> [TASK ITEM] Look below for the line containing "This web application"; from there, print each line exactly up to and including the line containing "## Screenhosts", and stop.

Extracted data entries:
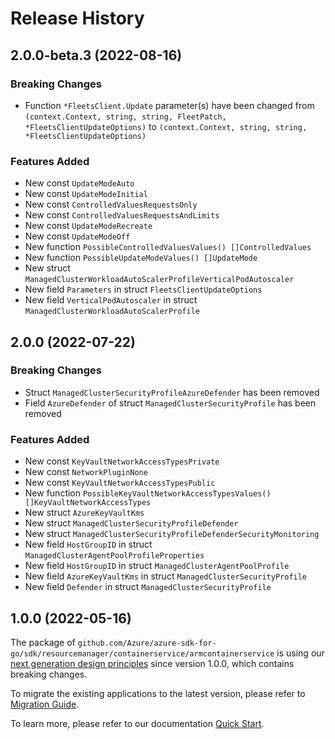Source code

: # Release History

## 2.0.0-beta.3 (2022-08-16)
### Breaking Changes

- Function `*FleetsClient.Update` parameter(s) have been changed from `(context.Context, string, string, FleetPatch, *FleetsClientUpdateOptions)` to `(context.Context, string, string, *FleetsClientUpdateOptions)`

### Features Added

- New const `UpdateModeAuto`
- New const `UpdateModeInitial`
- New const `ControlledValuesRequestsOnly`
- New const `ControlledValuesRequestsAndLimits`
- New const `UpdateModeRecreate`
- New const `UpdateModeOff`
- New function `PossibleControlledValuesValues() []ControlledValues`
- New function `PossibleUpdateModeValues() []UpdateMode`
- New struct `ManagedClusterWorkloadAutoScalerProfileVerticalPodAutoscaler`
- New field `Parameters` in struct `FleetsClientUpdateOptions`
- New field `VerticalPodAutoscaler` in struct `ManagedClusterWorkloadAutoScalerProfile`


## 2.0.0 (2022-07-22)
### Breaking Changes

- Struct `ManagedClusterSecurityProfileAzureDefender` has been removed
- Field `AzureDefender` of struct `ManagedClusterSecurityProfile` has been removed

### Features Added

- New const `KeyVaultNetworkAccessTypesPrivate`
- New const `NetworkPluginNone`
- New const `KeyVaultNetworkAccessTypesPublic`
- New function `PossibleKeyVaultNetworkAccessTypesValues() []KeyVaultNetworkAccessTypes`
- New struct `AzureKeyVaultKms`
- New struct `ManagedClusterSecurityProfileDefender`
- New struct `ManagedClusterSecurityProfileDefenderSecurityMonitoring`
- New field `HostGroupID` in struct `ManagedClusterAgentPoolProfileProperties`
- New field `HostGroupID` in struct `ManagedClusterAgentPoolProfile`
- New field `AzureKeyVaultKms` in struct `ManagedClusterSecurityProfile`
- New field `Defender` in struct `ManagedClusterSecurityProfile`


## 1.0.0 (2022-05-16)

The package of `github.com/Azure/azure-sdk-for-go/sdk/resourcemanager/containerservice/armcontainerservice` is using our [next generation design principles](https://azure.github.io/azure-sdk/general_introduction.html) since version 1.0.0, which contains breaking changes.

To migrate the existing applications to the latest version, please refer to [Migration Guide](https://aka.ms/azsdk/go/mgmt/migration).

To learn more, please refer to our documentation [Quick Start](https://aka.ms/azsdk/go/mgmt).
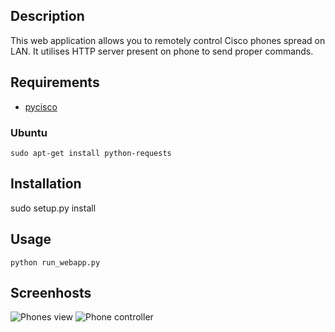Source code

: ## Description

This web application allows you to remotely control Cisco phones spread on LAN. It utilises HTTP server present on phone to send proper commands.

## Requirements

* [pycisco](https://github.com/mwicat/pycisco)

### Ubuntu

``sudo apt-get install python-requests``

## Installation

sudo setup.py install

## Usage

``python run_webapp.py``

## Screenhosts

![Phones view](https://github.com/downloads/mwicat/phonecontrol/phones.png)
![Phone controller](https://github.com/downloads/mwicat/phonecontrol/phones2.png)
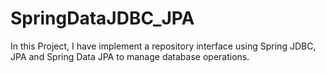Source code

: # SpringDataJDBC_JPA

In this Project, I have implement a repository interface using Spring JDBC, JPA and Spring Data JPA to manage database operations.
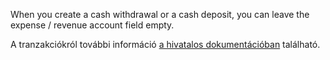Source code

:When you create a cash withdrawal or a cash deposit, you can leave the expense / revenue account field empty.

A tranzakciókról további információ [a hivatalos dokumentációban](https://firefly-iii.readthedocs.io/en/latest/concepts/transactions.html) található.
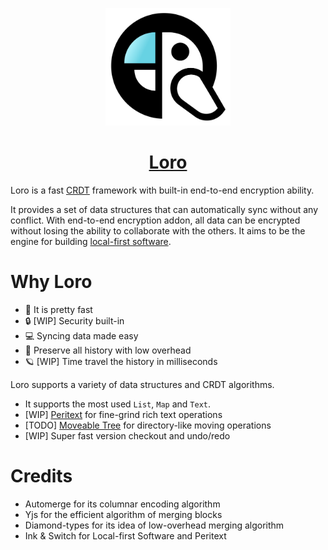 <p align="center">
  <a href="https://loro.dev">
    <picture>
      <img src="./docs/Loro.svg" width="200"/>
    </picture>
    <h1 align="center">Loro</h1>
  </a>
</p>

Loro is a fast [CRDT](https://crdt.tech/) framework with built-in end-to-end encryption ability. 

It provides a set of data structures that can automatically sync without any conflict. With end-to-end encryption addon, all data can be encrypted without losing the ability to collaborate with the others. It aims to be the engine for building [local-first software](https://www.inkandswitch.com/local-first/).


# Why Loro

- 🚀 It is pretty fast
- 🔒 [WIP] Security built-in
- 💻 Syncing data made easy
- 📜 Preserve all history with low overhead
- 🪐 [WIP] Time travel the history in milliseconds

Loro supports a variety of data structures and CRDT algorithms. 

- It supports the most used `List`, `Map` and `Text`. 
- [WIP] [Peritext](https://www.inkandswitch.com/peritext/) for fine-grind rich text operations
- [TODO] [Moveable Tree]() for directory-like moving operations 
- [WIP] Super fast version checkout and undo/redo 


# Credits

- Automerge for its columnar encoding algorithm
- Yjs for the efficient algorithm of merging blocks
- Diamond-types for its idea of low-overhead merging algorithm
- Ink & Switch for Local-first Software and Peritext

> [WRITTEN RESPONSE]
This web application allows you to remotely control Cisco phones spread on LAN. It utilises HTTP server present on phone to send proper commands.

## Requirements

* [pycisco](https://github.com/mwicat/pycisco)

### Ubuntu

``sudo apt-get install python-requests``

## Installation

sudo setup.py install

## Usage

``python run_webapp.py``

## Screenhosts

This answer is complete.